It is expedient that the relation of the tuyere evaporator inside diameter in the section passing through the upper edge of the side holes to the inside dimeter of the tuyere pipe should be from 10 to 25.

Now the invention will described in detail by way of example with reference to the accompanying drawings:

FIG. 1 is a schematic diagram of the device for the realization of the method of treatment of molten cast iron in vessels according to the invention:

FIGS. 2 and 3 are other designs of the evaporator in the tuyere of the device according to the invention.

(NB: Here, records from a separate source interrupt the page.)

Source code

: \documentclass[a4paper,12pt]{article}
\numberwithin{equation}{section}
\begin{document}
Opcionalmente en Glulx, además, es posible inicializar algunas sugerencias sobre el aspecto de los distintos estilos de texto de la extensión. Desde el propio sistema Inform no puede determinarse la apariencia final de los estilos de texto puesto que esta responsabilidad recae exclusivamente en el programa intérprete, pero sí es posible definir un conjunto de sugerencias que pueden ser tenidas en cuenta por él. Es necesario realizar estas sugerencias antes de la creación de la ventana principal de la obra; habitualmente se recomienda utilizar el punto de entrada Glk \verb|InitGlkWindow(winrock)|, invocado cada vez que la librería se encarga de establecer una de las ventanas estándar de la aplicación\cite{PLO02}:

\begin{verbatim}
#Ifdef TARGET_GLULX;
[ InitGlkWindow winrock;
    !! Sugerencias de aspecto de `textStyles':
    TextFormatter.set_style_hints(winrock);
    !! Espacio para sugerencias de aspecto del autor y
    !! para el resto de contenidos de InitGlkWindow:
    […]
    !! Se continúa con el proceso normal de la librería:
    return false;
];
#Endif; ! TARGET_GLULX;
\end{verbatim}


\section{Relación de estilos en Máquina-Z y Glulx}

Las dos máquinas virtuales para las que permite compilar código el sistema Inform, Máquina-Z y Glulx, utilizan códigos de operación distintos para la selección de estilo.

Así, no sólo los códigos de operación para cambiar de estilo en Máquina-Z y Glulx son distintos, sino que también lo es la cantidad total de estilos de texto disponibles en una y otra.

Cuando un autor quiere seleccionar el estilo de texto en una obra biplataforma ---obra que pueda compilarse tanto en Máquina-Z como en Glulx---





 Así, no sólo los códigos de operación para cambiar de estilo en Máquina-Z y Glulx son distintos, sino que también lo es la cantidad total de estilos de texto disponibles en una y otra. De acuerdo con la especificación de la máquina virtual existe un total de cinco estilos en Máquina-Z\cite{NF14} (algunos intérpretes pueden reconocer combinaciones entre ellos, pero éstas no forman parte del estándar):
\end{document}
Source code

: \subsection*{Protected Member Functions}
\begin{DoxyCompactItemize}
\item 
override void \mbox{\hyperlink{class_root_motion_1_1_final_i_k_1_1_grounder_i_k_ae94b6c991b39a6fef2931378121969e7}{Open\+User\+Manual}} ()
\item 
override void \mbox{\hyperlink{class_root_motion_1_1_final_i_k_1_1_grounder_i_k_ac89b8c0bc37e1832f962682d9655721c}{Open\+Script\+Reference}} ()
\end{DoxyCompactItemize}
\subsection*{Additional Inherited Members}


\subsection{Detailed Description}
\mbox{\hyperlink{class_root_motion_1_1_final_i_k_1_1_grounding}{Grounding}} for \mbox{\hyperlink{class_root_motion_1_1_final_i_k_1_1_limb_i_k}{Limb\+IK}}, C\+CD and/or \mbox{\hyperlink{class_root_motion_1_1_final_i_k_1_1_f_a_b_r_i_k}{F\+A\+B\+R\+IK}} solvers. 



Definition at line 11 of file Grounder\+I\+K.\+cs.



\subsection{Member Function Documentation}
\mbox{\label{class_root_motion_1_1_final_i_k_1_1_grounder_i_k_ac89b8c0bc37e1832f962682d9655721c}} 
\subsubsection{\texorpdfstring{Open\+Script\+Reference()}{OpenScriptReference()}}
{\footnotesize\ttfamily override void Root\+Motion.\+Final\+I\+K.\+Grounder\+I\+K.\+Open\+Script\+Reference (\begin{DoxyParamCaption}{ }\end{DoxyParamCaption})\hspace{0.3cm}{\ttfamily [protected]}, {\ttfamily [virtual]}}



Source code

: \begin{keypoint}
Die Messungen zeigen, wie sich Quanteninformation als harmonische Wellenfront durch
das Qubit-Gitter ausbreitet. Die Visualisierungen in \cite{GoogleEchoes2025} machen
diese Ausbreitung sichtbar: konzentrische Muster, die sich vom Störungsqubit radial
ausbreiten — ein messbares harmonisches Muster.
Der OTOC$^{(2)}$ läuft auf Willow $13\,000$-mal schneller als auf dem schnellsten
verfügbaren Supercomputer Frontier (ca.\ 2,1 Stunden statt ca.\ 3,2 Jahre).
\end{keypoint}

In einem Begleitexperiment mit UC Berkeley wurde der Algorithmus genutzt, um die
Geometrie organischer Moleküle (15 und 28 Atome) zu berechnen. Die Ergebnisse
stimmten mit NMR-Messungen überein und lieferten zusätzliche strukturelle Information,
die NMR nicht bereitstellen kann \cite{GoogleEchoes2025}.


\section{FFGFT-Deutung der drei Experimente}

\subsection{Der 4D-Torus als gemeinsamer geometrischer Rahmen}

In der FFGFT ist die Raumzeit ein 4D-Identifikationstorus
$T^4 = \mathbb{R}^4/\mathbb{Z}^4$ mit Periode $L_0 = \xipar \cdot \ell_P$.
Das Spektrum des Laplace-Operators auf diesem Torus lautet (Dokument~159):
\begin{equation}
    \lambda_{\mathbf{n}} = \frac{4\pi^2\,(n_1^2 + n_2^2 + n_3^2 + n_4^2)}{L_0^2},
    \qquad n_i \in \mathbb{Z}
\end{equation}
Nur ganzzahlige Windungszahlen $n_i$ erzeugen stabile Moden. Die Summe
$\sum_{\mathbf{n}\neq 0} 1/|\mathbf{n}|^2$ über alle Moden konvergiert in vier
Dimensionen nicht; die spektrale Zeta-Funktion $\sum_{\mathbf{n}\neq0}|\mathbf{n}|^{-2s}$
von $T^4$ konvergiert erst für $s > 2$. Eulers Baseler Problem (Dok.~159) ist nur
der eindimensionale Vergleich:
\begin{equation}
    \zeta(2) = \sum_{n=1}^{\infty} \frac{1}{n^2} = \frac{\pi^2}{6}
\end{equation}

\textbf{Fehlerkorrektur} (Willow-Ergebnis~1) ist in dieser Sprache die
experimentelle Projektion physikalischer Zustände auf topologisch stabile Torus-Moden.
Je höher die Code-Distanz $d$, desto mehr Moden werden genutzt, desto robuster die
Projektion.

The device for the realization of the method of treatment of molten cast iron comprises a feeder 1 (FIG. 1) in the form of a metal pressure vessel from which magnesium is delivered into cast iron; a tuyere 2 in the form of a hollow metal pipe 4 (FIGS. 2 and 3) provided on the outside with refractory lining 3, having a flaring-out nozzle 5 (FIG. 2) and 5a (FIG. 3) with side holes 6 (FIG. 2) or 7 (FIG. 3) said nozzle functioning as an evaporator; said tuyere is inserted into molten cast iron 9 contained in a ladle 8 for the time of magnesium injection the relation of the inside diameter D of the evaporator 5 or 50 at the section passing through the upper edge of the side holes 6 or 7 to the height H of the evaporator 5 or 5a from the upper edge of the side holes 6 or 7 to the point where the pipe 4 opens into the evaporator 5 or 5a being from 0.3 to 0.8; pipelines I0. 11 and 12 with a pipeline 10 connected to the source of compressed carrier gas and intended to supply gas into the pipelines l1 and 12, the pipeline 11 being connected to the evaporator l for filling it with the carrier gas required for conveying magnesium into the pipeline 12, while the pipeline 12 is connected directly to the tuyere 2 and is intended for delivering magnesium together with the carrier gas into the tuyere, the section of the pipeline 11 adjoining the feeder 1 and the section of the pipeline 12 adjoining the tuyere 2 being made of a flexible hose; a batchmeter 13 installed in the lower part of the feeder 1 and intended to ensure an accurately metered supply of magnesium from the feeder 1 into the pipeline 12 (the batchmeter may be of a cell, screw or air type, or of any other type capable of changing the rate of magnesium supply into the molten cast iron in the process of its treatment).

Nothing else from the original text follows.